**YOUR TASK**. The full set of entries below, restated word for word and stripped of images, is the expected result.

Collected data
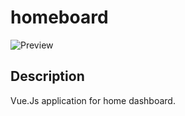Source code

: # homeboard

![Preview](https://github.com/romainmnr/homeboard/tree/master/public/preview.png "Preview")

## Description

Vue.Js application for home dashboard.

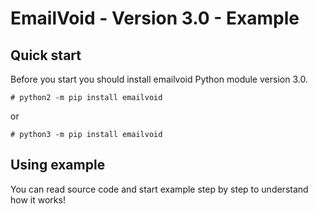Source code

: # EmailVoid - Version 3.0 - Example

## Quick start

Before you start you should install emailvoid Python module version 3.0.

	# python2 -m pip install emailvoid

or

	# python3 -m pip install emailvoid

## Using example

You can read source code and start example step by step to understand how it works!
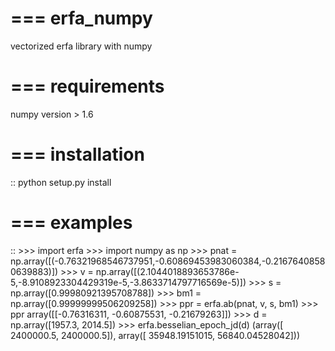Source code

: ===
erfa_numpy
===

vectorized erfa library with numpy


===
requirements
===

numpy version > 1.6 

===
installation
===
  ::
      python setup.py install

===
examples
===

  ::
      >>> import erfa
      >>> import numpy as np
      >>> pnat = np.array([(-0.76321968546737951,-0.60869453983060384,-0.21676408580639883)])
      >>> v = np.array([(2.1044018893653786e-5,-8.9108923304429319e-5,-3.8633714797716569e-5)])
      >>> s = np.array([0.99980921395708788])
      >>> bm1 = np.array([0.99999999506209258])
      >>> ppr = erfa.ab(pnat, v, s, bm1)
      >>> ppr
      array([[-0.76316311, -0.60875531, -0.21679263]])
      >>> d = np.array([1957.3, 2014.5])
      >>> erfa.besselian_epoch_jd(d)
      (array([ 2400000.5,  2400000.5]), array([ 35948.19151015,  56840.04528042]))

**ANSWER SECTION**.
Source code

: # homeboard

![Preview](https://github.com/romainmnr/homeboard/tree/master/public/preview.png "Preview")

## Description

Vue.Js application for home dashboard.

Source code

: # EmailVoid - Version 3.0 - Example

## Quick start

Before you start you should install emailvoid Python module version 3.0.

	# python2 -m pip install emailvoid

or

	# python3 -m pip install emailvoid

## Using example

You can read source code and start example step by step to understand how it works!
Source code

: ===
erfa_numpy
===

vectorized erfa library with numpy


===
requirements
===

numpy version > 1.6 

===
installation
===
  ::
      python setup.py install

===
examples
===

  ::
      >>> import erfa
      >>> import numpy as np
      >>> pnat = np.array([(-0.76321968546737951,-0.60869453983060384,-0.21676408580639883)])
      >>> v = np.array([(2.1044018893653786e-5,-8.9108923304429319e-5,-3.8633714797716569e-5)])
      >>> s = np.array([0.99980921395708788])
      >>> bm1 = np.array([0.99999999506209258])
      >>> ppr = erfa.ab(pnat, v, s, bm1)
      >>> ppr
      array([[-0.76316311, -0.60875531, -0.21679263]])
      >>> d = np.array([1957.3, 2014.5])
      >>> erfa.besselian_epoch_jd(d)
      (array([ 2400000.5,  2400000.5]), array([ 35948.19151015,  56840.04528042]))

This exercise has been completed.